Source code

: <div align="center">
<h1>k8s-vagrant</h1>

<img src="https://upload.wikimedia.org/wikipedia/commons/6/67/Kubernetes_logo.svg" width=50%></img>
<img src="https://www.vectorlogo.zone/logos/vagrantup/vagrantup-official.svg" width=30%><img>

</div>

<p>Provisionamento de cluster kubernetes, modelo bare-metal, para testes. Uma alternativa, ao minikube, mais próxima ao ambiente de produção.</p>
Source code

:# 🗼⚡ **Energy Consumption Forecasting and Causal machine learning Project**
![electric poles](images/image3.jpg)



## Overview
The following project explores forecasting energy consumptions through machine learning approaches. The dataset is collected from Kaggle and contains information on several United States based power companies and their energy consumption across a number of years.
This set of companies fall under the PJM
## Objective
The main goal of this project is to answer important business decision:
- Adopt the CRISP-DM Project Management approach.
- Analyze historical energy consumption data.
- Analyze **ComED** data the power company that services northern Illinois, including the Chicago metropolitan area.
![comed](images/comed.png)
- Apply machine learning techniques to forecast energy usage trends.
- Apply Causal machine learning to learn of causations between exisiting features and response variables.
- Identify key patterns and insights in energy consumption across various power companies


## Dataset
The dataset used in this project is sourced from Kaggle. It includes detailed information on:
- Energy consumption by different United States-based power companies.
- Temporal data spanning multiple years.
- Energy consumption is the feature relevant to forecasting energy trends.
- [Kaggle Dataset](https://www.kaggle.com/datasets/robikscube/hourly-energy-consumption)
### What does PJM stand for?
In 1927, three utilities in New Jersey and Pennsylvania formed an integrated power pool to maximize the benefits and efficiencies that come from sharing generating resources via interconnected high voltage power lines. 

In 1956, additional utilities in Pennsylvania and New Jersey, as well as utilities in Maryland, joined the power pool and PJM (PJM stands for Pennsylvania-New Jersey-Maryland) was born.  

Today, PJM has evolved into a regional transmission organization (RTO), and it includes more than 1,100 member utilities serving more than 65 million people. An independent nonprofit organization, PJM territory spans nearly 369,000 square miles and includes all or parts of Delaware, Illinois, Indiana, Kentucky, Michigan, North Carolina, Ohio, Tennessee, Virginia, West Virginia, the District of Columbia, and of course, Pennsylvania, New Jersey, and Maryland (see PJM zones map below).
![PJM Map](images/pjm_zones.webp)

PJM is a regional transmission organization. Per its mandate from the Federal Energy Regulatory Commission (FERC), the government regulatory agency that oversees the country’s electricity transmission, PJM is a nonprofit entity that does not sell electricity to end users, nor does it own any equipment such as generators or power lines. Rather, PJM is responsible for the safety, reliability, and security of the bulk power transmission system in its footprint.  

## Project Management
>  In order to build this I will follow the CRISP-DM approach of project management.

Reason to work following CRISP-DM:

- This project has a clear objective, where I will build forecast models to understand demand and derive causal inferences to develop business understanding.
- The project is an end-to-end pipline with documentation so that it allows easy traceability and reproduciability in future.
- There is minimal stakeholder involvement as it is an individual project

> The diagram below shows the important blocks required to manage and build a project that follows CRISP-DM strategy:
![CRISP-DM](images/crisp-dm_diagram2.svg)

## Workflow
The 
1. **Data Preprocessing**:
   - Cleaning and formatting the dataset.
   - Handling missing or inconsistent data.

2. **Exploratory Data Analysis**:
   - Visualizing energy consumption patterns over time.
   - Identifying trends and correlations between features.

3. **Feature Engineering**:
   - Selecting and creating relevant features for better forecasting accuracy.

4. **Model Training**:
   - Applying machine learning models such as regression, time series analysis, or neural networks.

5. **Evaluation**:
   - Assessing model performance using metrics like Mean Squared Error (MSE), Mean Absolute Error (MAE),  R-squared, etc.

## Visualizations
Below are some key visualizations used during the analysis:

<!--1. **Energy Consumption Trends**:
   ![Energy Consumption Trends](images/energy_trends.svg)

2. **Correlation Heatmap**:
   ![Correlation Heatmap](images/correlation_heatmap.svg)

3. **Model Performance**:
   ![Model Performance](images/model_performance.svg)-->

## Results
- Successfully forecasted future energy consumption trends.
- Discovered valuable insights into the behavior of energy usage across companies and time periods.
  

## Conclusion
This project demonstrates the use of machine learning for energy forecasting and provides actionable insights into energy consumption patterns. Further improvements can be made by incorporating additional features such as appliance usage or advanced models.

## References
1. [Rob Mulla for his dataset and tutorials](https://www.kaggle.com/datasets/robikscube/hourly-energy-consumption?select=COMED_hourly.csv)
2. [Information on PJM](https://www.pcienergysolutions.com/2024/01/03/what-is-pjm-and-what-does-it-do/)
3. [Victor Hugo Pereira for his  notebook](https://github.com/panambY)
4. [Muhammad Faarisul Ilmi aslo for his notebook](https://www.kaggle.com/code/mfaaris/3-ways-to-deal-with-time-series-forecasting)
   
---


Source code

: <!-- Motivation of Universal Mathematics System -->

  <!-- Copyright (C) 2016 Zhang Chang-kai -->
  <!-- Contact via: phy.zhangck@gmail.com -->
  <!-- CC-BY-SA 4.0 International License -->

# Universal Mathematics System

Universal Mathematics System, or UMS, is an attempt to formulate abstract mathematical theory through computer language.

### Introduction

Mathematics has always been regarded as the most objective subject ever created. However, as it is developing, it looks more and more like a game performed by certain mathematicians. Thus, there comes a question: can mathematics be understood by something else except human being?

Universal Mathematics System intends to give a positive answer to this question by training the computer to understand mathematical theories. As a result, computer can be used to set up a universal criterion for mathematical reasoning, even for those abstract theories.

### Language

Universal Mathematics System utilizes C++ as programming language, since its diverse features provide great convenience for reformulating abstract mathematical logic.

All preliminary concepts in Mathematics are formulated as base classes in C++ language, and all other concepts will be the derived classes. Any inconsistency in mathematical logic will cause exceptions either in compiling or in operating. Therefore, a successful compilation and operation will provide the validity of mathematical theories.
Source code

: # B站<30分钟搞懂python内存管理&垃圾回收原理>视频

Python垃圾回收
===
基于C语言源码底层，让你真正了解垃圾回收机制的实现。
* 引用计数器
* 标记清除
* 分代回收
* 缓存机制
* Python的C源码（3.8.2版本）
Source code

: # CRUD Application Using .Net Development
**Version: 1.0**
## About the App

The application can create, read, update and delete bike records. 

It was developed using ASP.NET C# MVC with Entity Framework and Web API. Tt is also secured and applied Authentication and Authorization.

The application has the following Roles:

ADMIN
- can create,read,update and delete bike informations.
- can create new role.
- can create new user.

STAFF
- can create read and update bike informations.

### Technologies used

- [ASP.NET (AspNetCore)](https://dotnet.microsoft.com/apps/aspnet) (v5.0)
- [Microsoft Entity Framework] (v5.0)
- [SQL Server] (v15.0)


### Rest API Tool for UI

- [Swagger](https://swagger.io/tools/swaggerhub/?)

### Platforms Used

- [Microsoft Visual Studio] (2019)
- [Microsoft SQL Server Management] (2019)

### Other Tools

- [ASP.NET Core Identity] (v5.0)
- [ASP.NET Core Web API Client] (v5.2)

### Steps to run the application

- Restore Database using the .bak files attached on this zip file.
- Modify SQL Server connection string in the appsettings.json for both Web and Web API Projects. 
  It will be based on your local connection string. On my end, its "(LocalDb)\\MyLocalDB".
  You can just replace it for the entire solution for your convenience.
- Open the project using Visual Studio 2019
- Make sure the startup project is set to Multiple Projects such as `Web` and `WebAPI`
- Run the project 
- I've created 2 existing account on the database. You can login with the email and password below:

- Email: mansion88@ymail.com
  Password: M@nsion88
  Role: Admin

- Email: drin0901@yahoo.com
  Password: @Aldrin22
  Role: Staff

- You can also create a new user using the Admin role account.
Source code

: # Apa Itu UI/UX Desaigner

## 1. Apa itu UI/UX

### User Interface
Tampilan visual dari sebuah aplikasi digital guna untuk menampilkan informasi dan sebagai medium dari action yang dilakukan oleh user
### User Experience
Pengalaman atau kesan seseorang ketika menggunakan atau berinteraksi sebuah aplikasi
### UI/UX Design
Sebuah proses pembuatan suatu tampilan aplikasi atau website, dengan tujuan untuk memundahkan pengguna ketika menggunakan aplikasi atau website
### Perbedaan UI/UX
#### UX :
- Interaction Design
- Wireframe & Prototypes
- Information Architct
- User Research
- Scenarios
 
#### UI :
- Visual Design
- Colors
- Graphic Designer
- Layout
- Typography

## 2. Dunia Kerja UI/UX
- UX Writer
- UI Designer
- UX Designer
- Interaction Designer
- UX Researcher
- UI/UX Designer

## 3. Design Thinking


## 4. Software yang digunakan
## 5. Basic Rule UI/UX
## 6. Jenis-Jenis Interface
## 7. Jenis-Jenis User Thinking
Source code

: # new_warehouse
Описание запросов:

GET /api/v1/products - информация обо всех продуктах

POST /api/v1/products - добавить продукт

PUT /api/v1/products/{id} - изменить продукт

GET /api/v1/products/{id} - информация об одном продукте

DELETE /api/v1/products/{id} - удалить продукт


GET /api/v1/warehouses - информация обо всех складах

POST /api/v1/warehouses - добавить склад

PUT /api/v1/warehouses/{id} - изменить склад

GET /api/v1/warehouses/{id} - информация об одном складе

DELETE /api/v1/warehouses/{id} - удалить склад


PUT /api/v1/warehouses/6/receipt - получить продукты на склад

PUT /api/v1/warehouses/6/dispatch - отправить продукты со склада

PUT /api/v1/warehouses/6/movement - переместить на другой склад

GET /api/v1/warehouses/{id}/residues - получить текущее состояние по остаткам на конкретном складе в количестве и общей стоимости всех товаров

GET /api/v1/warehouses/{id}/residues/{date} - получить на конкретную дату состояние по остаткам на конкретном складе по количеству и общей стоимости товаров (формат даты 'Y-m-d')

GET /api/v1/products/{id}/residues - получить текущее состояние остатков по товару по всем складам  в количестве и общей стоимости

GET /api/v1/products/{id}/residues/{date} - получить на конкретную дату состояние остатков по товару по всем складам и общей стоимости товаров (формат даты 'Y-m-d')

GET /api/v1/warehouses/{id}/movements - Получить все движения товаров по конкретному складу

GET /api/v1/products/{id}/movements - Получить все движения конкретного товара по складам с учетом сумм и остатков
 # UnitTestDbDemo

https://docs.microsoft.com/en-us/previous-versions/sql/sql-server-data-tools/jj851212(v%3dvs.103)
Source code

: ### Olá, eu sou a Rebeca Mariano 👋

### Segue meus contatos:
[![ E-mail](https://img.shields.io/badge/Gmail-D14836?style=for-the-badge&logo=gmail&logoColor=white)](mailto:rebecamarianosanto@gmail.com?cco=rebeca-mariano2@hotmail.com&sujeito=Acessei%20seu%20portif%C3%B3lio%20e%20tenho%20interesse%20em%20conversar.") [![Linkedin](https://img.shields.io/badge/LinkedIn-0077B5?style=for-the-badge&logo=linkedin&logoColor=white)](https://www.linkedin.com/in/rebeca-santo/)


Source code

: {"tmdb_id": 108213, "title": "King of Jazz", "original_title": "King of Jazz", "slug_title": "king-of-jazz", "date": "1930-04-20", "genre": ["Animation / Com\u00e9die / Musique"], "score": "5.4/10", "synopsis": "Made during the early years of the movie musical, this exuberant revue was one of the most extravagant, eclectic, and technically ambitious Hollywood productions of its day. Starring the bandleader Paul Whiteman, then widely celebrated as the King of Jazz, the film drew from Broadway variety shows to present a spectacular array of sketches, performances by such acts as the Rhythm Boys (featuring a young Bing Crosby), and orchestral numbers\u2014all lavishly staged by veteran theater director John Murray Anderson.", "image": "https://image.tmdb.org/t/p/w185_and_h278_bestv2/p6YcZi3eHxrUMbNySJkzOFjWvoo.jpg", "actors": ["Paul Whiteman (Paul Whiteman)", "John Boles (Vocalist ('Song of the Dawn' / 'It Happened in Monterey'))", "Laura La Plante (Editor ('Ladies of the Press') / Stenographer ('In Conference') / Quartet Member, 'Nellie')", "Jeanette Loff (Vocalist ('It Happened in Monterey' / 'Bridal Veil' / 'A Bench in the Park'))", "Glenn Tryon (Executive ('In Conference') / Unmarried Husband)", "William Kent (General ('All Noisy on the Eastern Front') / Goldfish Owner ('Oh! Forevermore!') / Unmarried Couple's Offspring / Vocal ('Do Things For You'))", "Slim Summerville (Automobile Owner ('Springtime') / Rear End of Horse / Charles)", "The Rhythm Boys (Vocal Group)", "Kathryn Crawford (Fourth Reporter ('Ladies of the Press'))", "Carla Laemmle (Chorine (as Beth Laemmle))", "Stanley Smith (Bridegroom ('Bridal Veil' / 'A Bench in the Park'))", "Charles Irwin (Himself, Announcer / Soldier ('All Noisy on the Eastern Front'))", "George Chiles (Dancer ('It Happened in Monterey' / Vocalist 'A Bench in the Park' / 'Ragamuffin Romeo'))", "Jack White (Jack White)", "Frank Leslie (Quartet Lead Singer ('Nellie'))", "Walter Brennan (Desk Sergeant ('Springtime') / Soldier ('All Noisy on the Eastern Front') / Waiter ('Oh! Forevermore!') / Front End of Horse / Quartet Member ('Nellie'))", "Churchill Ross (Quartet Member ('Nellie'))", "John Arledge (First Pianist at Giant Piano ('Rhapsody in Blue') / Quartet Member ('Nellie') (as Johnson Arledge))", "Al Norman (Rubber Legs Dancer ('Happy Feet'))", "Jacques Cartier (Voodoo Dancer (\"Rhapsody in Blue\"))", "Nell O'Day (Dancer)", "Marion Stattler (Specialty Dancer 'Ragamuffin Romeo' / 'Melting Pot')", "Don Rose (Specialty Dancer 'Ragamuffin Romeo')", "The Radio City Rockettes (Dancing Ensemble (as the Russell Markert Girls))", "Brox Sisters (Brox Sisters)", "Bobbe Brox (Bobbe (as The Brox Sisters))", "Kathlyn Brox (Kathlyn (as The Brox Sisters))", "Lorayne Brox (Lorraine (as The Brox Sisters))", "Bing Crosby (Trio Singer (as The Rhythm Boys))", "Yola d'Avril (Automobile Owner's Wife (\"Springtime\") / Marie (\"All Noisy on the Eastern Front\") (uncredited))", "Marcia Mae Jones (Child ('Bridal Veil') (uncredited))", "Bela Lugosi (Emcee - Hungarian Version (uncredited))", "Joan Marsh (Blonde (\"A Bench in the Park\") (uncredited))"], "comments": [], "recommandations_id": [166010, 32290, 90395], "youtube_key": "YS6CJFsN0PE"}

* **To do**: Across the listing, how many lines hold the word "models"? Please state that number only.

* **Finished task**: 3